For some bikes, the rider must find another docking station near their desired location to return the bike to. Other services allow the rider to jump off anywhere, find a secure location to lock the bike up, and complete the transaction, readying the bike to be rented again by the next consumer.
What started out as a small operation has bloomed into over 36 U.S. cities utilizing bike sharing programs. Bike sharing’s roots started in Amsterdam in 1965, have spread all over Europe and Asia, and now has taken the U.S. by storm.
Uber’s Jump, Limebike, and China’s Ofo
After a short, successful pilot program with Jump, Uber announced it is buying the dock-less bike sharing company. Jump provides “pedal assist” electric bikes available for reserve by phone app that do not have to be returned to a docking station.
Uber found that usage of the bikes was higher than expected, around 2.6 miles per day per rental, and the usage didn’t differ significantly from the average vehicle ride. Jump bikes are prominent in Washington D.C. and San Francisco, but Uber plans to expand nationwide and overseas in the very near future.
A jump bike costs $2 for the first 30 minutes with an accruing per minute fee after that.
Limebike, based in San Mateo, CA, is a bicycle sharing company that has a presence in several U.S. cities and college campuses.
Known for their green color, Limebike offers bicycles with 3G technology, GPS, a basket, solar panels, and a smart lock. These dock-based bikes are app run using a scan to unlock and lock the bike, and an easy-to-use interface for finding bikes in the area.
Limebike will be trying out electric bikes in San Francisco in 2018 and also offers a scooter in limited markets.
The rate for a Limebike is $1 for every 30 minutes but can vary depending on location.
China’s Ofo bike sharing program is huge. With over 20 million users in 40 Chinese cities, Singapore, and the UK, the dockless bike sharing company is beefing up it’s presence in the U.S.
Currently in an estimated 12 U.S. cities, Ofo has the lofty goal to be in over 100 cities by the end of 2018.
Ofo charges riders an hourly rate that varies from city to city.
As Bike Sharing Grows Challenges are Mounting
With any industry experiencing significant growth, the industry also experiences significant challenges. The bike sharing industry, as it starts to move from docking stands to dock-less bikes, is no different.
Some of the dock-less bike options have riders lock the bike to a tree, rack, sign, parking meter, or other permitted lockable surfaces. This, at times, leads to bike’s clogging up sidewalks, being in the way of various activities, or being a general eye sore for the city. Many walking paths and parks are being compromised by bike’s being left irresponsibly by the users.
Companies have had high rates of theft due to riders improperly locking the bike, locking it to an unsecure structure, or tricking the system to make it look like they have locked it to a structure, but just left it leaning against something or in the middle of the sidewalk.

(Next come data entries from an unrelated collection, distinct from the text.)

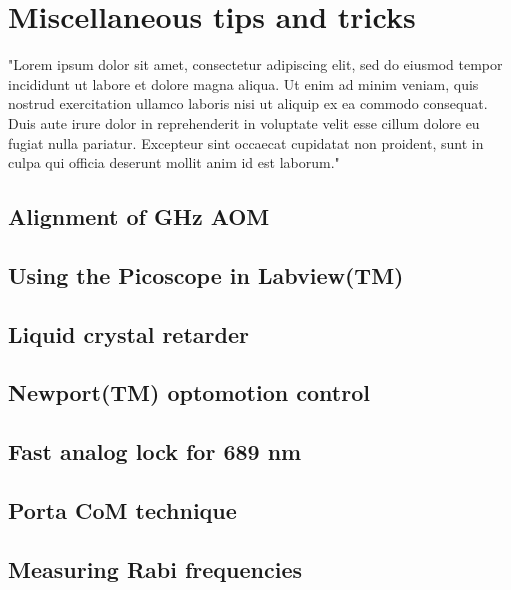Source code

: \chapter{Miscellaneous tips and tricks}
"Lorem ipsum dolor sit amet, consectetur adipiscing elit, sed do eiusmod tempor incididunt ut labore et dolore magna aliqua. Ut enim ad minim veniam, quis nostrud exercitation ullamco laboris nisi ut aliquip ex ea commodo consequat. Duis aute irure dolor in reprehenderit in voluptate velit esse cillum dolore eu fugiat nulla pariatur. Excepteur sint occaecat cupidatat non proident, sunt in culpa qui officia deserunt mollit anim id est laborum."

\section{Alignment of GHz AOM}
\section{Using the Picoscope in Labview(TM)}
\section{Liquid crystal retarder}
\section{Newport(TM) optomotion control}
\section{Fast analog lock for 689 nm}
\section{Porta CoM technique}
\section{Measuring Rabi frequencies}
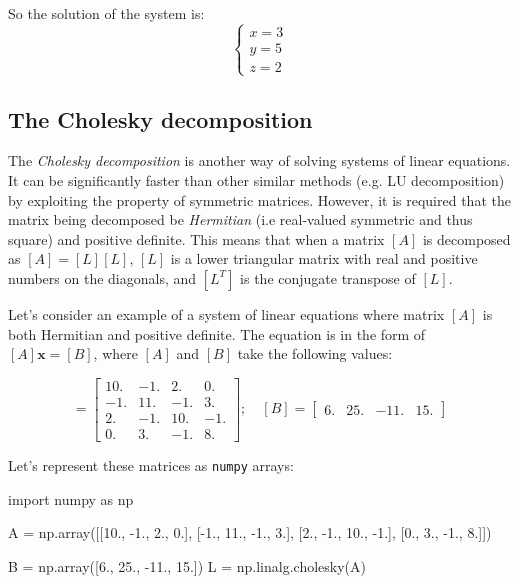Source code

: So the solution of the system is: 
\begin{equation*}
\begin{cases}
x=3\\
y=5\\
z=2
\end{cases}
\end{equation*}

\subsection{The Cholesky decomposition}
\label{sec:cholesky}

The \emph{Cholesky decomposition} is another way of solving systems of linear equations. It can be significantly faster than other similar methods (e.g. LU decomposition) by exploiting the property of symmetric matrices. However, it is required that the matrix being decomposed be \emph{Hermitian} (i.e real-valued symmetric and thus square) and positive definite. This means that when a matrix $[A]$ is decomposed as $[A] = [L][L]$, $[L]$ is a lower triangular matrix with real and positive numbers on the diagonals, and $[L^T]$ is the conjugate transpose of $[L]$.

Let's consider an example of a system of linear equations where matrix $[A]$ is both Hermitian and positive definite. The equation is in the form of $[A]\boldsymbol{x} = [B]$, where $[A]$ and $[B]$ take the following values:

\begin{equation*}
[A] = \begin{bmatrix}
10.& -1.& 2.& 0.\\ 
-1.& 11.& -1.& 3.\\ 
2.& -1.& 10.& -1.\\
0.& 3.& -1.& 8.
\end{bmatrix};\quad
[B] = \begin{bmatrix}
	6.& 25.& -11.& 15.
\end{bmatrix}
\end{equation*}

Let's represent these matrices as \texttt{numpy} arrays:

\begin{ipython}
import numpy as np

A = np.array([[10., -1., 2., 0.], 
              [-1., 11., -1., 3.], 
              [2., -1., 10., -1.],
              [0., 3., -1., 8.]]) 

B = np.array([6., 25., -11., 15.])
L = np.linalg.cholesky(A)
\end{ipython}


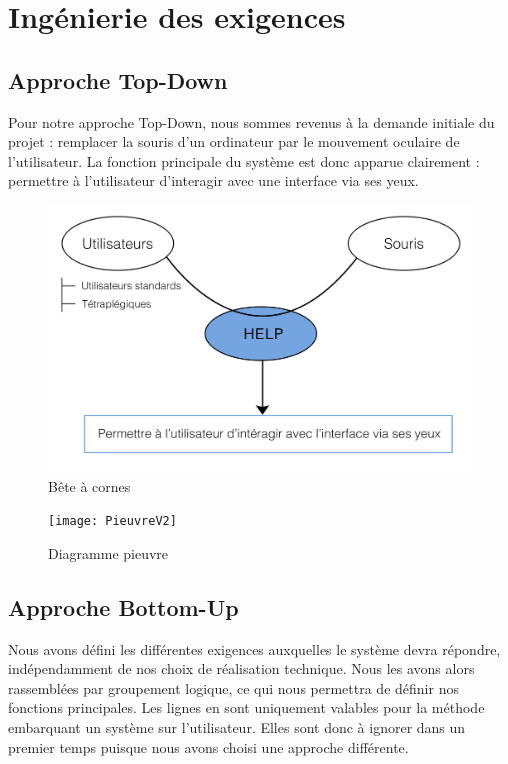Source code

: \chapter{Ingénierie des exigences}
\section{Approche Top-Down}
\label{sec:top-down}

Pour notre approche Top-Down, nous sommes revenus à la demande initiale du projet : remplacer la souris d'un ordinateur par le mouvement oculaire de l'utilisateur. La fonction principale du système est donc apparue clairement : permettre à l'utilisateur d'interagir avec une interface via ses yeux. 

\begin{figure}[h]
  \centering
  \includegraphics[scale=1]{BeteACornes}
  \caption{Bête à cornes}
  \label{fig:bac}
\end{figure}

\begin{figure}[H]
  \centering
  \texttt{[image: PieuvreV2]}
  \caption{Diagramme pieuvre}
  \label{fig:pieuvre}
\end{figure}

\section{Approche Bottom-Up}
Nous avons défini les différentes exigences auxquelles le système devra répondre, indépendamment de nos choix de réalisation technique. Nous les avons alors rassemblées par groupement logique, ce qui nous permettra de définir nos fonctions principales. Les lignes en {\color{sable}{\rule{0.5cm}{0.25cm}}} sont uniquement valables pour la méthode embarquant un système sur l'utilisateur. Elles sont donc à ignorer dans un premier temps puisque nous avons choisi une approche différente.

A universal, much larger issue, is city infrastructure. Many cities are not built to handle the increase of bikes on sidewalks, streets, or have the room for the random places people can lock and leave a bike. Increased traffic congestion due to more bikes on the street and increased time it takes for pedestrians to use crosswalks are an overall hindrance to a city.

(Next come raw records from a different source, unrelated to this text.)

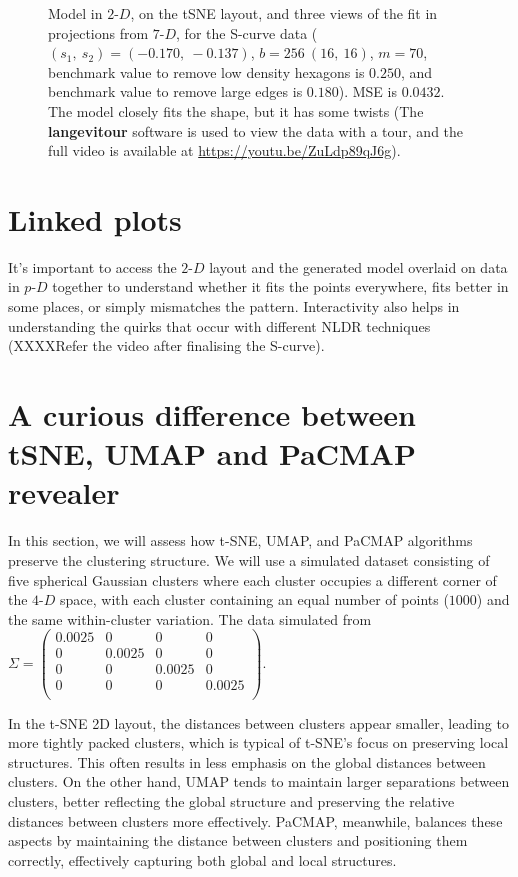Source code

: \documentclass[
  12pt]{article}
\newcommand\pD{$p\text{-}D$}
\newcommand\gD{$2\text{-}D$}
\begin{document}
\begin{figure}[H]
\caption{\label{fig-scurve-sc-best}Model in \gD{}, on the tSNE layout,
and three views of the fit in projections from \(7\text{-}D\), for the
S-curve data (\((s_1, \ s_2) = (-0.170, \ -0.137)\),
\(b = 256 \  (16, \ 16)\), \(m = 70\), benchmark value to remove low
density hexagons is \(0.250\), and benchmark value to remove large edges
is \(0.180\)). MSE is \(0.0432\). The model closely fits the shape, but
it has some twists (The \textbf{langevitour} software is used to view
the data with a tour, and the full video is available at
\url{https://youtu.be/ZuLdp89qJ6g}).}

\end{figure}%

\section{Linked plots}\label{linked-plots}

It's important to access the \gD{} layout and the generated model
overlaid on data in \pD{} together to understand whether it fits the
points everywhere, fits better in some places, or simply mismatches the
pattern. Interactivity also helps in understanding the quirks that occur
with different NLDR techniques (XXXXRefer the video after finalising the
S-curve).

\section{A curious difference between tSNE, UMAP and PaCMAP
revealer}\label{a-curious-difference-between-tsne-umap-and-pacmap-revealer}

In this section, we will assess how t-SNE, UMAP, and PaCMAP algorithms
preserve the clustering structure. We will use a simulated dataset
consisting of five spherical Gaussian clusters where each cluster
occupies a different corner of the \(4\text{-}D\) space, with each
cluster containing an equal number of points (\(1000\)) and the same
within-cluster variation. The data simulated from
\(\Sigma = \begin{pmatrix}
0.0025 & 0 & 0 & 0 \\
0 & 0.0025 & 0 & 0 \\
0 & 0 & 0.0025 & 0 \\
0 & 0 & 0 & 0.0025 \\
\end{pmatrix}\).

In the t-SNE 2D layout, the distances between clusters appear smaller,
leading to more tightly packed clusters, which is typical of t-SNE's
focus on preserving local structures. This often results in less
emphasis on the global distances between clusters. On the other hand,
UMAP tends to maintain larger separations between clusters, better
reflecting the global structure and preserving the relative distances
between clusters more effectively. PaCMAP, meanwhile, balances these
aspects by maintaining the distance between clusters and positioning
them correctly, effectively capturing both global and local structures.
\end{document}
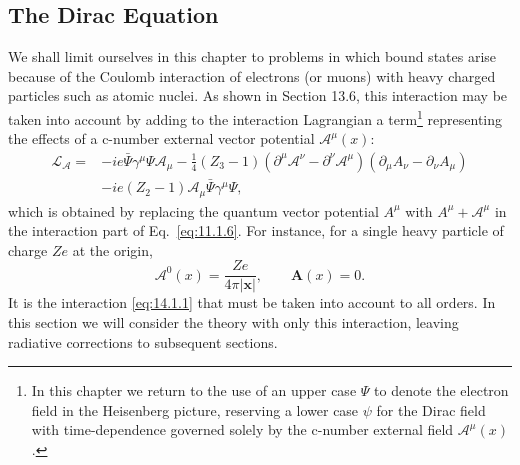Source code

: 
\subsection{The Dirac Equation}

We shall limit ourselves in this chapter to problems in which bound states
arise because of the Coulomb interaction of electrons (or muons) with heavy
charged particles such as atomic nuclei. As shown in Section 13.6, this
interaction may be taken into account by adding to the interaction Lagrangian
a term\footnote{In this chapter we return to the use of an upper case $\Psi$ to
denote the electron field in the Heisenberg picture, reserving a lower case
$\psi$ for the Dirac field with time-dependence governed solely by the c-number
external field $\mathcal A^\mu(x)$.} representing the effects of a c-number
external vector potential $\mathcal A^\mu(x)$:
\begin{equation}
\begin{aligned}
\mathcal L_{\mathcal A}={}&-ie\bar\Psi\gamma^\mu\Psi\mathcal A_\mu
-\frac14(Z_3-1)(\partial^\mu\mathcal A^\nu-\partial^\nu\mathcal A^\mu)
  (\partial_\mu A_\nu-\partial_\nu A_\mu)\\
&-ie(Z_2-1)\mathcal A_\mu\bar\Psi\gamma^\mu\Psi,
\end{aligned}
\tag{14.1.1}\label{eq:14.1.1}
\end{equation}
which is obtained by replacing the quantum vector potential $A^\mu$ with
$A^\mu+\mathcal A^\mu$ in the interaction part of Eq.~\eqref{eq:11.1.6}. For
instance, for a single heavy particle of charge $Ze$ at the origin,
\begin{equation}
  \mathcal A^0(x)=\frac{Ze}{4\pi|\mathbf x|},\qquad \mathbf A(x)=0.
  \tag{14.1.2}\label{eq:14.1.2}
\end{equation}
It is the interaction \eqref{eq:14.1.1} that must be taken into account to all
orders. In this section we will consider the theory with only this interaction,
leaving radiative corrections to subsequent sections.

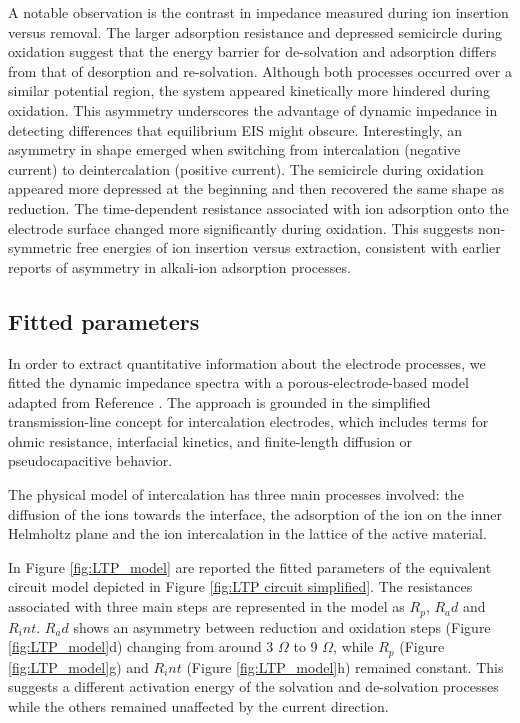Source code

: A notable observation is the contrast in impedance measured during ion insertion versus removal. The larger adsorption resistance and depressed semicircle during oxidation suggest that the energy barrier for de-solvation and adsorption differs from that of desorption and re-solvation. Although both processes occurred over a similar potential region, the system appeared kinetically more hindered during oxidation. This asymmetry underscores the advantage of dynamic impedance in detecting differences that equilibrium EIS might obscure.
Interestingly, an asymmetry in shape emerged when switching from intercalation (negative current) to deintercalation (positive current). The semicircle during oxidation appeared more depressed at the beginning and then recovered the same shape as reduction. The time-dependent resistance associated with ion adsorption onto the electrode surface changed more significantly during oxidation. This suggests non-symmetric free energies of ion insertion versus extraction, consistent with earlier reports of asymmetry in alkali-ion adsorption processes.

\subsection{Fitted parameters}
In order to extract quantitative information about the electrode processes, we fitted the dynamic impedance spectra with a porous-electrode-based model adapted from Reference \cite{scarpioniElectrochemicalImpedanceSpectroscopy2023a}. The approach is grounded in the simplified transmission-line concept for intercalation electrodes, which includes terms for ohmic resistance, interfacial kinetics, and finite-length diffusion or pseudocapacitive behavior.

The physical model of intercalation has three main processes involved: the diffusion of the ions towards the interface, the adsorption of the ion on the inner Helmholtz plane and the ion intercalation in the lattice of the active material. 

In Figure \ref{fig:LTP_model} are reported the fitted parameters of the equivalent circuit model depicted in Figure \ref{fig:LTP circuit simplified}.
The resistances associated with three main steps are represented in the model as $R_p$, $R_ad$ and $R_int$.
$R_ad$ shows an asymmetry between reduction and oxidation steps (Figure \ref{fig:LTP_model}d) changing from around 3 $\Omega$ to 9 $\Omega$, while
$R_p$ (Figure \ref{fig:LTP_model}g) and $R_int$ (Figure \ref{fig:LTP_model}h) remained constant.
This suggests a different activation energy of the solvation and de-solvation processes while the others remained unaffected by the current direction.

More Question Than Answers on Immediate Future of Bike Sharing
A great example of this is in Colorado. Denver wasn’t designed to accommodate the number of people who live there today. Bike sharing exists, but it’s hard to keep bike’s in high traffic areas and the increased bike traffic on streets adds to the gridlock that is becoming the Denver Experience.
Luckily, around 70 miles to the South, Colorado Springs has been paying attention. Designing the ever-growing area to accommodate the present while thinking of the future, like minds in the area believe Colorado Springs will be Colorado’s biggest city in the next 10-20 years. The increase in bike traffic from bike sharing companies is being integrated into the infrastructure and I would argue Colorado Springs would be the place bike sharing companies should invest in the most in Colorado.
Planners, builders, and architects are now taking bike sharing into consideration when designing plans. While this is good news for the future of bike sharing, the industry’s growth could be hampered until these plans come to fruition.